---
name: ugc-ad-factory
description: >
  Build a full UGC video ad end-to-end with AI — product render, on-camera creator/avatar,
  a 6-beat sales storyboard, and every clip of raw footage — by driving Higgsfield (GPT Image 2
  for stills, Seedance 2.0 for video) from Claude. A human editor assembles the final cut.
  Use when someone wants to make a UGC ad, a product-demo or unboxing-style video, a creator-style
  short, or to turn a product into short-form video creative.
---

# UGC Ad Factory — build a UGC ad from scratch with AI

Drop this into Claude with a **Higgsfield account connected (MCP)** and it will build a full set of
raw UGC footage with you, stage by stage — product → creator → storyboard → raw footage — ready for
a quick human edit. Claude generates *all* the raw footage; a human editor does the final montage.

Work the stages **in order**; each one feeds the next. Before any generation, state what you're about
to make and which model you're using, so the user can steer.

---

## Step 0 — Intake (ask first, one round)

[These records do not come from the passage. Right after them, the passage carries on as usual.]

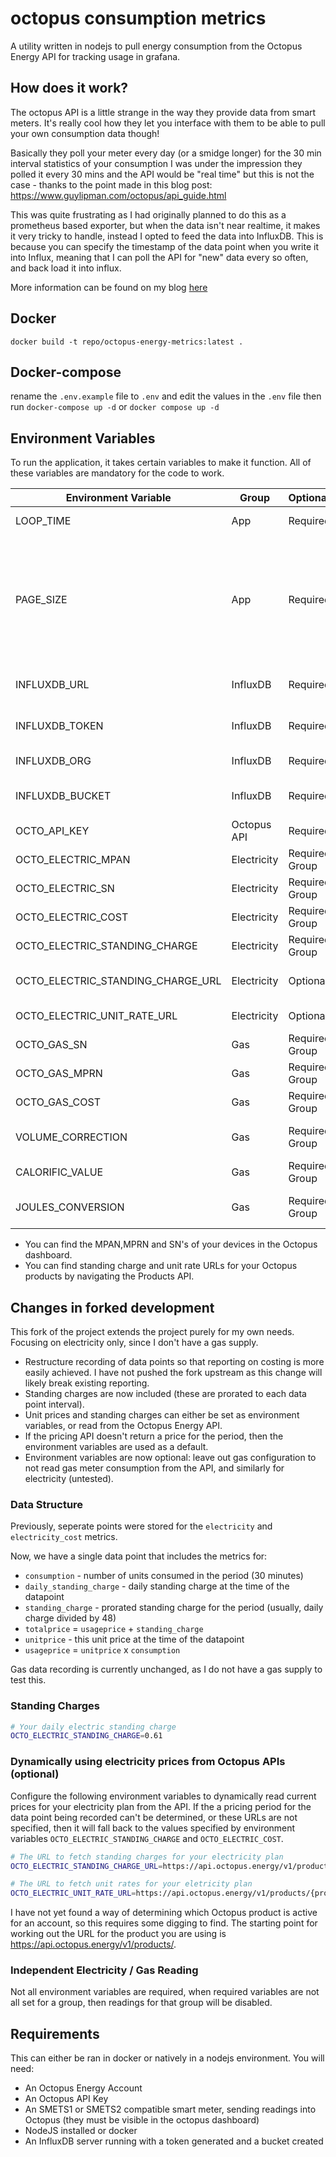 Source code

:# octopus consumption metrics

A utility written in nodejs to pull energy consumption from the Octopus Energy API for tracking usage in grafana.

## How does it work?
The octopus API is a little strange in the way they provide data from smart meters.
It's really cool how they let you interface with them to be able to pull your own consumption data though!

Basically they poll your meter every day (or a smidge longer) for the 30 min interval statistics of your consumption
I was under the impression they polled it every 30 mins and the API would be "real time" but this is not the case - thanks to the point made in this blog post: 
https://www.guylipman.com/octopus/api_guide.html


This was quite frustrating as I had originally planned to do this as a prometheus based exporter, but when the data isn't near realtime, it makes it very tricky to handle, instead I opted to feed the data into InfluxDB. This is because you can specify the timestamp of the data point when you write it into Influx, meaning that I can poll the API for "new" data every so often, and back load it into influx.

More information can be found on my blog [here](https://ainsey11.com/monitoring-my-energy-consumption-with-octopus-energy-grafana-influxdb-and-node-js/)

## Docker

`docker build -t repo/octopus-energy-metrics:latest . `

## Docker-compose

rename the `.env.example` file to `.env` and edit the values in the `.env` file then run `docker-compose up -d` or `docker compose up -d`
 
## Environment Variables
To run the application, it takes certain variables to make it function. All of these variables are mandatory for the code to work.

| Environment Variable              | Group       | Optional/Required  | Description |
|-----------------------------------|-------------|--------------------|-------------|
| LOOP_TIME                         | App         | Required           | How often to poll the Octopus API in seconds |
| PAGE_SIZE                         | App         | Required           | How many data points to retrieve in one go, useful if you want to pull a large backload of data in for historical reasons, realistically this can be set to 48 (1 point every 30 mins in a 24 hour window) - maximum sizes are in the Octopus API docs |
| INFLUXDB_URL                      | InfluxDB    | Required           | the full url to your influddb server (https://influxdb.xxxx.xxxx) |
| INFLUXDB_TOKEN                    | InfluxDB    | Required           | A token for influx with write access to your bucket |
| INFLUXDB_ORG                      | InfluxDB    | Required           | the org in your influxdb server |
| INFLUXDB_BUCKET                   | InfluxDB    | Required           | the bucket name for your metrics to be stored in, this must exist first |
| OCTO_API_KEY                      | Octopus API | Required           | Your API Key from the dashboard |
| OCTO_ELECTRIC_MPAN                | Electricity | Required for Group | Your electric meter MPAN reference |
| OCTO_ELECTRIC_SN                  | Electricity | Required for Group | Your electric meter serial number |
| OCTO_ELECTRIC_COST                | Electricity | Required for Group | Your cost per KWH for electricity in pence |
| OCTO_ELECTRIC_STANDING_CHARGE     | Electricity | Required for Group | Daily standing charge for electricity |
| OCTO_ELECTRIC_STANDING_CHARGE_URL | Electricity | Optional           | API URL for Octopus product standing charge API |
| OCTO_ELECTRIC_UNIT_RATE_URL       | Electricity | Optional           | API URL for Octopus product unit change API |
| OCTO_GAS_SN                       | Gas         | Required for Group | Your gas meter serial number |
| OCTO_GAS_MPRN                     | Gas         | Required for Group | Your gas meter MPRN reference |
| OCTO_GAS_COST                     | Gas         | Required for Group | Your cost per KWH for gas in pence |
| VOLUME_CORRECTION                 | Gas         | Required for Group | 1.02264 = standard volume correction rate for gas |
| CALORIFIC_VALUE                   | Gas         | Required for Group | 37.5 = standard calorific calue for gas |
| JOULES_CONVERSION                 | Gas         | Required for Group | 3.6 = standard conversion divider to convert to joules for gas |

* You can find the MPAN,MPRN and SN's of your devices in the Octopus dashboard.
* You can find standing charge and unit rate URLs for your Octopus products by navigating the Products API.

## Changes in forked development

This fork of the project extends the project purely for my own needs. Focusing on electricity only, since I don't have a gas supply.

* Restructure recording of data points so that reporting on costing is more easily achieved. I have not pushed the fork upstream as this change will likely break existing reporting.
* Standing charges are now included (these are prorated to each data point interval).
* Unit prices and standing charges can either be set as environment variables, or read from the Octopus Energy API.
* If the pricing API doesn't return a price for the period, then the environment variables are used as a default.
* Environment variables are now optional: leave out gas configuration to not read gas meter consumption from the API, and similarly for electricity (untested).

### Data Structure
Previously, seperate points were stored for the `electricity` and `electricity_cost` metrics.

Now, we have a single data point that includes the metrics for:
* `consumption` - number of units consumed in the period (30 minutes)
* `daily_standing_charge` - daily standing charge at the time of the datapoint
* `standing_charge` - prorated standing charge for the period (usually, daily charge divided by 48)
* `totalprice` = `usageprice` + `standing_charge`
* `unitprice` - this unit price at the time of the datapoint
* `usageprice` = `unitprice` x `consumption`

Gas data recording is currently unchanged, as I do not have a gas supply to test this.

### Standing Charges
```bash
# Your daily electric standing charge
OCTO_ELECTRIC_STANDING_CHARGE=0.61
```
### Dynamically using electricity prices from Octopus APIs (optional)
Configure the following environment variables to dynamically read current prices for your electricity plan from the API. If the a pricing period for the data point being recorded can't be determined, or these URLs are not specified, then it will fall back to the values specified by environment variables `OCTO_ELECTRIC_STANDING_CHARGE` and `OCTO_ELECTRIC_COST`.

```bash
# The URL to fetch standing charges for your electricity plan
OCTO_ELECTRIC_STANDING_CHARGE_URL=https://api.octopus.energy/v1/products/{product}/electricity-tariffs/{product_variant}/standing-charges/

# The URL to fetch unit rates for your eletricity plan
OCTO_ELECTRIC_UNIT_RATE_URL=https://api.octopus.energy/v1/products/{product}/electricity-tariffs/{product_variant}/standard-unit-rates/
```

I have not yet found a way of determining which Octopus product is active for an account, so this requires some digging to find. The starting point for working out the URL for the product you are using is https://api.octopus.energy/v1/products/.

### Independent Electricity / Gas Reading
Not all environment variables are required, when required variables are not all set for a group, then readings for that group will be disabled.

## Requirements


This can either be ran in docker or natively in a nodejs environment.
You will need:
 - An Octopus Energy Account
 - An Octopus API Key
 - An SMETS1 or SMETS2 compatible smart meter, sending readings into Octopus (they must be visible in the octopus dashboard)
 - NodeJS installed or docker
 - An InfluxDB server running with a token generated and a bucket created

1. **Product** — what it is, category (beauty / supplement / pet / other), one-line promise.
2. **Market** — US or other. *If US, the creator must read as an American / US social-media creator —
   say it explicitly in the prompt, or the model drifts to country-of-origin looks.*
3. **Creator look** — gender (default female), age (default mid-20s), ethnicity, hair, eyes.
4. **Script engine** — fast demo (30–45s) or long-form mini-VSL (60s+). **Never 15s** — too short to
   hook, prove, and close.
5. **Dialogue** — talking-head with native dialogue, **or** no-dialogue performance + voice-over in
   post. *Default to no-dialogue + VO: cleaner footage, higher keeper rate, language-agnostic.*

Summarize the choices in one line, then go.

---

## Step 1 — Product (GPT Image 2)

Everything downstream inherits the product shot — build it first, build it well.

- Generate a batch of **low-res drafts** in one call, pick the strongest, regenerate a few variants on
  feedback, then lock **one clean high-detail final**.
- Shoot it **3:4 portrait** (you're feeding video, not a square catalog grid).
- **The label wraps the bottle 360°** — a rectangular sticker reads as a mockup.
- **Premium-but-mass-market** — clean bottle, brushed-metal cap, embossed brand, serif name (the
  "looks expensive, sells to everyone" shelf feel). **Not** sterile ultra-minimalism (a bare white
  bottle reads niche/unfinished). Slim, rounded, aspirational; vertical text on slim bottles.
- **Don't put camera-body specs in product prompts** — save lens talk for the video stage.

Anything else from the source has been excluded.